*** Opening Data under study ***

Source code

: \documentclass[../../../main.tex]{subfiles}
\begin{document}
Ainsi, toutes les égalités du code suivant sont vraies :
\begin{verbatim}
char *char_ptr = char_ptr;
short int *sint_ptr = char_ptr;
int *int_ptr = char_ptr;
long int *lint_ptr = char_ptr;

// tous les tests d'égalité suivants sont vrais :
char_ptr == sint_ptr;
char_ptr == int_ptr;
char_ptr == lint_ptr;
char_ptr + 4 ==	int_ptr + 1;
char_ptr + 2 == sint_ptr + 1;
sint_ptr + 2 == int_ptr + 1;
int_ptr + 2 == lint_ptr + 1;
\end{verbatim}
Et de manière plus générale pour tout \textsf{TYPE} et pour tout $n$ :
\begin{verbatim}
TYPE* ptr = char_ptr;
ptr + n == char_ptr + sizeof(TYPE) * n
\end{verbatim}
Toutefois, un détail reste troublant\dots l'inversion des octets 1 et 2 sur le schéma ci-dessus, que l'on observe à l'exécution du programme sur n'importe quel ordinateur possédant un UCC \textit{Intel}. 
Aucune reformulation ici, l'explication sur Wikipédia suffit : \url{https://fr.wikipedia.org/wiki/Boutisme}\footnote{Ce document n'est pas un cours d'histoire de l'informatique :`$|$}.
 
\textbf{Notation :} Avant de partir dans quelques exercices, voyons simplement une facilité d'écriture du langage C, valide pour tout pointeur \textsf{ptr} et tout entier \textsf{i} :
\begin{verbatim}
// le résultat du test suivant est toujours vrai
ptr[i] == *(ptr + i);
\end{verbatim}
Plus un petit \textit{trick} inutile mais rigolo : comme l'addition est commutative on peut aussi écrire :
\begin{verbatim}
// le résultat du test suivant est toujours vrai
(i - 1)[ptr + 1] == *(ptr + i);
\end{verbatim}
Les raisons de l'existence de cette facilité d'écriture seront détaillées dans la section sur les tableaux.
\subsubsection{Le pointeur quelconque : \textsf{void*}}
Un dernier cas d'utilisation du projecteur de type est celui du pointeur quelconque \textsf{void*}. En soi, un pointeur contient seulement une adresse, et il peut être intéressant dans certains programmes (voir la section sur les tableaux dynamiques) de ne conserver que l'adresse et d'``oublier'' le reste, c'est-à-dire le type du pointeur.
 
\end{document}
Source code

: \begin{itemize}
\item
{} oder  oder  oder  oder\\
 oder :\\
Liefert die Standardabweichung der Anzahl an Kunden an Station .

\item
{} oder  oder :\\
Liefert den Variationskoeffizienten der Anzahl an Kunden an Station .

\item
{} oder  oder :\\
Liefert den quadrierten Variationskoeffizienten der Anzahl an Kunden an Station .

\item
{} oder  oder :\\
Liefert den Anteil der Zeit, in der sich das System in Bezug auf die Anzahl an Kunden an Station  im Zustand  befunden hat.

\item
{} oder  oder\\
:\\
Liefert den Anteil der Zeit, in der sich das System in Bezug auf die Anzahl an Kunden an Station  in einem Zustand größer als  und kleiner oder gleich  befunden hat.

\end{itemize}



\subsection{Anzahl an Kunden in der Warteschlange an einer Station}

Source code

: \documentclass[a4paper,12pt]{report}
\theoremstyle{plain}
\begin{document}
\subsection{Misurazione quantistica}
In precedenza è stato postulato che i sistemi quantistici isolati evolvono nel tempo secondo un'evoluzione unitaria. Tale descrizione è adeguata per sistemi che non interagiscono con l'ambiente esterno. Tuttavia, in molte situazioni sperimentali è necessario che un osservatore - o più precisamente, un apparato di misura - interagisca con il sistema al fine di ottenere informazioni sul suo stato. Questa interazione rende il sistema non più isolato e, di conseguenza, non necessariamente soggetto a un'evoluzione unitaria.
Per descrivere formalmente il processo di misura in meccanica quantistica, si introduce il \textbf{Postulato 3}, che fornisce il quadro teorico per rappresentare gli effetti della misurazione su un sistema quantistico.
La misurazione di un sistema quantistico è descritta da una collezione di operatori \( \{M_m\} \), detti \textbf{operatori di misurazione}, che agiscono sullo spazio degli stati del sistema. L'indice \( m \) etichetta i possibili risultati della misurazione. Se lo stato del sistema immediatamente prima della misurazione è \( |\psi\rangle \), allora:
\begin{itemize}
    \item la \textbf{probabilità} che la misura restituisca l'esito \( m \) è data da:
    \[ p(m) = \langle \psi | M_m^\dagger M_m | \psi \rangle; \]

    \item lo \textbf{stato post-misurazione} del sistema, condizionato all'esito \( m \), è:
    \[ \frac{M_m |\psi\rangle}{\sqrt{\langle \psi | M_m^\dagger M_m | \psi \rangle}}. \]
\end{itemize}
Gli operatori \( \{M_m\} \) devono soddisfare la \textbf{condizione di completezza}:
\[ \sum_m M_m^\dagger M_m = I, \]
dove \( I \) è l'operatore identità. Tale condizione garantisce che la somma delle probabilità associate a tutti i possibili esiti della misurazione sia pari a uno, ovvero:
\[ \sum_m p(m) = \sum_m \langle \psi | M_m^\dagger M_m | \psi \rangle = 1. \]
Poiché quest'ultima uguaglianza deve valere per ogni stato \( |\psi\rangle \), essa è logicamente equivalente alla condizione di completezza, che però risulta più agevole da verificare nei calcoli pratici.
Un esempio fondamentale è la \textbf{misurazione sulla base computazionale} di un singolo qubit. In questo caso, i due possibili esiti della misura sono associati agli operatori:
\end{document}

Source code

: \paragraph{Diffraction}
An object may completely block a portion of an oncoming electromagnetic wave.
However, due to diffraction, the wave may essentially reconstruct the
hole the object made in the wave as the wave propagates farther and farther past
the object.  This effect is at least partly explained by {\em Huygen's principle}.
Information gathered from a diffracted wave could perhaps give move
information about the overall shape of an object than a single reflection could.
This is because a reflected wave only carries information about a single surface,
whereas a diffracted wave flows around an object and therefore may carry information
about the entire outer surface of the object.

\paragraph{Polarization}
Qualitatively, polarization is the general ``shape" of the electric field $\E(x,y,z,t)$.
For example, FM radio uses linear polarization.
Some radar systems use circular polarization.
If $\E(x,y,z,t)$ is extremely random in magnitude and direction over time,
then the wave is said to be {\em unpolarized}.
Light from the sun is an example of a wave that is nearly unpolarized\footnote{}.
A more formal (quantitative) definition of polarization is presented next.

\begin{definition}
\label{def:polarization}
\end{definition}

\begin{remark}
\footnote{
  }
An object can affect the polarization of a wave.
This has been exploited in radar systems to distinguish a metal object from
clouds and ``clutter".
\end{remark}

*** Closing Data under study ***
*** Opening Data under study ***

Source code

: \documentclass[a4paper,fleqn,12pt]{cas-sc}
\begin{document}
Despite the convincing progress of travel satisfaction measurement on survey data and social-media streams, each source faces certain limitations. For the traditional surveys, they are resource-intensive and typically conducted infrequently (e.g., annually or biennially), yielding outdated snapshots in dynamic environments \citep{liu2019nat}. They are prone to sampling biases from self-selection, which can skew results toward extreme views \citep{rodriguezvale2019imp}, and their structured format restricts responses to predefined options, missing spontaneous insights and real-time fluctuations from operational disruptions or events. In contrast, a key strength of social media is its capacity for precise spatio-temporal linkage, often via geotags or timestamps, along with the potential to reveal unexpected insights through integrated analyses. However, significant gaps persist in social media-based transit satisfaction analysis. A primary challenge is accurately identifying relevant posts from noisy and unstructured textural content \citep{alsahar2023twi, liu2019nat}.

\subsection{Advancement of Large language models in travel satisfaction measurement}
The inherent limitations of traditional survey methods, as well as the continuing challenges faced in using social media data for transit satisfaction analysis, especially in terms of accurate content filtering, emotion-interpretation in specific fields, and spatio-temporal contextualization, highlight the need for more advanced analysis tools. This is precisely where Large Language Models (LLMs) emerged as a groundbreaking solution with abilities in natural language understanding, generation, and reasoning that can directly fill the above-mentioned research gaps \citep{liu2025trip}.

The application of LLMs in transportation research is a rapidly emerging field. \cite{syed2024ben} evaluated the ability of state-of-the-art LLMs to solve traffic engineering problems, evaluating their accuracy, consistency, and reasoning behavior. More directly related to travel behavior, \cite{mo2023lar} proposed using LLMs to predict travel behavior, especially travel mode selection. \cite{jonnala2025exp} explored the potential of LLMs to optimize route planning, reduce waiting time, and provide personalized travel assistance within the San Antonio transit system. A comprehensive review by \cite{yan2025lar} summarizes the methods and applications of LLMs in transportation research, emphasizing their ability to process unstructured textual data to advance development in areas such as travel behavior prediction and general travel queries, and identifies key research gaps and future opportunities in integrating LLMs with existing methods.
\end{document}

*** Closing Data under study ***
*** Opening Data under study ***

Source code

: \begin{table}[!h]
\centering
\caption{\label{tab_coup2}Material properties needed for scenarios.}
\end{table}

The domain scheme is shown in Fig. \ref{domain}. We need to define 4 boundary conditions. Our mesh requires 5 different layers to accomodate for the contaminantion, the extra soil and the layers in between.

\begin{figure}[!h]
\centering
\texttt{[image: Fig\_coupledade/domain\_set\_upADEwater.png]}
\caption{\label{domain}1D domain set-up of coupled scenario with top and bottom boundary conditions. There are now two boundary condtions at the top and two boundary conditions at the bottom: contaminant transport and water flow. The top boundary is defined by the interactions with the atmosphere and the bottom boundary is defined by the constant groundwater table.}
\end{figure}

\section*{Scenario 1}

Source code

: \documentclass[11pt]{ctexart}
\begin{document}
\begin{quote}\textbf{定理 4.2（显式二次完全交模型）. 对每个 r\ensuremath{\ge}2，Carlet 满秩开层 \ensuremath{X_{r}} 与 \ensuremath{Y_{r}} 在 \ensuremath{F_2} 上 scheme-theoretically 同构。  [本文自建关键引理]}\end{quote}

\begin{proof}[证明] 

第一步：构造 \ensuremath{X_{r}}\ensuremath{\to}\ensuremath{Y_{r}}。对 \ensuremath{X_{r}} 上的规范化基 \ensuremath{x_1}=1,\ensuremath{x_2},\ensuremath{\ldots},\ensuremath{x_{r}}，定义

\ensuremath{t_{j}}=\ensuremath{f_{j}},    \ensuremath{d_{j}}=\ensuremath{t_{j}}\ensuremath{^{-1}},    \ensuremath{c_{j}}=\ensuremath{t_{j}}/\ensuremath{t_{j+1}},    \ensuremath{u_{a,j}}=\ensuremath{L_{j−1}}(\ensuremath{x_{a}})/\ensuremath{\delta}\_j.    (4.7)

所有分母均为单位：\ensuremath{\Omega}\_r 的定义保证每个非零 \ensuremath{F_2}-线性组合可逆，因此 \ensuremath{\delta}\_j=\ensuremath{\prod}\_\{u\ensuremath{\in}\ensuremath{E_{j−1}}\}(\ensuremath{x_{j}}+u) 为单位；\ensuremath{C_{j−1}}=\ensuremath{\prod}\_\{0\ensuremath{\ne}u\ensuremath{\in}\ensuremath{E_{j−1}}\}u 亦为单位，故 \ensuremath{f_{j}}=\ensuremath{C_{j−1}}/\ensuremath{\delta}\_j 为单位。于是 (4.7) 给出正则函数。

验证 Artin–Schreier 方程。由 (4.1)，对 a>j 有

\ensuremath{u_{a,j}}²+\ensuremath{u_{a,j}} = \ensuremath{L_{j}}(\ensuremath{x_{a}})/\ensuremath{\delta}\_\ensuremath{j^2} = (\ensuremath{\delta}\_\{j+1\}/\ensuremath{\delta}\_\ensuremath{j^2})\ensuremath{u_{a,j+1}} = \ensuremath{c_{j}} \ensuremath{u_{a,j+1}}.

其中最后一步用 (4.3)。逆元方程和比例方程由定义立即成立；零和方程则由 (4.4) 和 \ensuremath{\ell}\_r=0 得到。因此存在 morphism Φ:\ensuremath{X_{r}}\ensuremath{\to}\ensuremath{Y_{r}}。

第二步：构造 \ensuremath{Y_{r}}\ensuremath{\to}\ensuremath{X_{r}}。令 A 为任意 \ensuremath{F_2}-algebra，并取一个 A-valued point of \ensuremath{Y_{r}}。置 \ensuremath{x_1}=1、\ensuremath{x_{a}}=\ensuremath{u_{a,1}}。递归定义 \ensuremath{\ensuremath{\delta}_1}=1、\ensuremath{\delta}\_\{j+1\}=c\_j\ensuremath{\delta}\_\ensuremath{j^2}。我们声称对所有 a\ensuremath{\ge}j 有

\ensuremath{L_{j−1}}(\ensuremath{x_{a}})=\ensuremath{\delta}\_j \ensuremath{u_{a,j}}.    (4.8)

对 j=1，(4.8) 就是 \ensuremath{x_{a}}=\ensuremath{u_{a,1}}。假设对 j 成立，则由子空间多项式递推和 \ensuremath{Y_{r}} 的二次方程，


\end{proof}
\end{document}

*** Closing Data under study ***

Scan the entries above for the word "directly". Report the lines that hold it.

The inherent limitations of traditional survey methods, as well as the continuing challenges faced in using social media data for transit satisfaction analysis, especially in terms of accurate content filtering, emotion-interpretation in specific fields, and spatio-temporal contextualization, highlight the need for more advanced analysis tools. This is precisely where Large Language Models (LLMs) emerged as a groundbreaking solution with abilities in natural language understanding, generation, and reasoning that can directly fill the above-mentioned research gaps \citep{liu2025trip}.
The application of LLMs in transportation research is a rapidly emerging field. \cite{syed2024ben} evaluated the ability of state-of-the-art LLMs to solve traffic engineering problems, evaluating their accuracy, consistency, and reasoning behavior. More directly related to travel behavior, \cite{mo2023lar} proposed using LLMs to predict travel behavior, especially travel mode selection. \cite{jonnala2025exp} explored the potential of LLMs to optimize route planning, reduce waiting time, and provide personalized travel assistance within the San Antonio transit system. A comprehensive review by \cite{yan2025lar} summarizes the methods and applications of LLMs in transportation research, emphasizing their ability to process unstructured textual data to advance development in areas such as travel behavior prediction and general travel queries, and identifies key research gaps and future opportunities in integrating LLMs with existing methods.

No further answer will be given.